Wenn Sie die oben zitierte Streitschrift der NGOs noch nicht überzeugt hat, dass Fusionskontrolle etwas zahnlos geworden ist, schafft das vielleicht John Oliver. Wenn Sie das noch nicht kennen, schauen Sie das an diesem Wochenende! Wirklich. Es sei denn, Sie lesen die jetzt veröffentlichte Kommissionsentscheidung in Sachen Dow/Dupont. Wir hatten ja behauptet, es seien 1000 Seiten, dabei sind es nur 915, und davon sind allein 17 Seiten Inhaltsverzeichnis des Hauptteils… Zur Smoking Gun, über die wir hier berichtet hatten, findet man übrigens nicht so viel – geschwärzt, siehe ab Randnummer 3054. Trotzdem scheint uns das eine wirklich spannende Lektüre zu werden! Aber jetzt erst mal das Video schauen, John gegen Goliath. Wenn Sie danach das dringende Bedürfnis verspüren, sich dem Rad der fortschreitenden Konzentration in die Speichen zu werfen, versuchen Sie es hier oder hier. Viel Erfolg!

3 Gedanken zu „SSNIPpets (4) zum Wochenende – heute: mit biblisch anmutenden Kämpfen

  1. Lieber Herr Podszun,

    vielen Dank für die stets launig, pointiert, informativ und schlichtweg gut geschriebenen SSNIPpets!

    Darf ich anregen, sich in einem der künftigen Beiträge (gleichwohl nicht im Rahmen der SSNIPpets – dafür ist die Sache zu bedeutend) der anstehenden Prüfung der Übernahme von großen Teilen der Air Berlin durch Lufthansa seitens der EU-KOM zu widmen?

    Am 12.10.17 hat die Lufthansa kurz nachdem die Tinte der Unterschriften unter dem Kaufvertrag trocken war (um 19:02 Uhr) über n-tv verlautbaren lassen, dass sie die Tickeltpreise erhöhen wird, um den Kauf zu finanzieren. Riecht nach wettbewerblich nicht hinreichend kontrollierten Verhaltensspielräumen…

    Das Ergebnis der Prüfung durch die EU-KOM steht meines Erachtens leider fest.

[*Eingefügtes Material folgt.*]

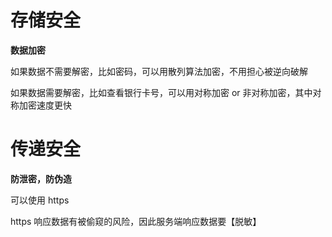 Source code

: # 存储安全

**数据加密**

如果数据不需要解密，比如密码，可以用散列算法加密，不用担心被逆向破解

如果数据需要解密，比如查看银行卡号，可以用对称加密 or 非对称加密，其中对称加密速度更快

# 传递安全

**防泄密，防伪造**

可以使用 https

https 响应数据有被偷窥的风险，因此服务端响应数据要【脱敏】
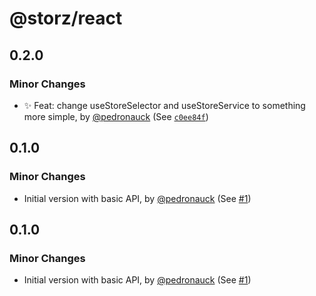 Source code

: # @storz/react

## 0.2.0

### Minor Changes

- ✨ Feat: change useStoreSelector and useStoreService to something more simple, by [@pedronauck](https://github.com/pedronauck) (See [`c0ee84f`](https://github.com/pedronauck/storz/commit/c0ee84ff9474e7b988e429855a390baeff3d0d2d))

## 0.1.0

### Minor Changes

- Initial version with basic API, by [@pedronauck](https://github.com/pedronauck) (See [#1](https://github.com/pedronauck/storz/pull/1))

## 0.1.0

### Minor Changes

- Initial version with basic API, by [@pedronauck](https://github.com/pedronauck) (See [#1](https://github.com/pedronauck/storz/pull/1))
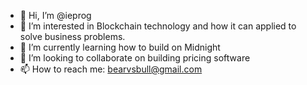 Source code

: - 👋 Hi, I’m @ieprog
- 👀 I’m interested in Blockchain technology and how it can applied to solve business problems.
- 🌱 I’m currently learning how to build on Midnight
- 💞️ I’m looking to collaborate on building pricing software
- 📫 How to reach me: bearvsbull@gmail.com

<!---
ieprog/ieprog is a ✨ special ✨ repository because its `README.md` (this file) appears on your GitHub profile.
You can click the Preview link to take a look at your changes.
--->
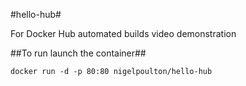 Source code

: #hello-hub#

For Docker Hub automated builds video demonstration

##To run launch the container##

	docker run -d -p 80:80 nigelpoulton/hello-hub


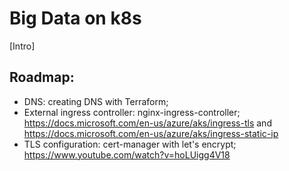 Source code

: # Big Data on k8s
[Intro]

## Roadmap:
* DNS: creating DNS with Terraform;
* External ingress controller: nginx-ingress-controller; https://docs.microsoft.com/en-us/azure/aks/ingress-tls and https://docs.microsoft.com/en-us/azure/aks/ingress-static-ip
* TLS configuration: cert-manager with let's encrypt; https://www.youtube.com/watch?v=hoLUigg4V18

Es wird spannend sein zu lesen, wie die KOM die Absegnung des drohenden Ungemachs begründen wird. Abgabe von Slots in Kassel-Calden? Erfordernis, die Lackierung der zu übernehmenden Flugzeuge in rot-weißer Farbe zu belassen? Verpflichtung, die süßen Air-Berlin-Herzchen für weitere drei Monate weiterhin beim Ausstieg feilzubieten? Oder nichts dergleichen, weil das gesamte Wettbewerbspotenzial angesichts offensichtlich fehlender Veräußerungsalternativen ohnehin der DLH zugefallen wäre? Oder unterschätze ich die Damen und Herren in Brüssel und es gibt eine knackige Untersagung?!?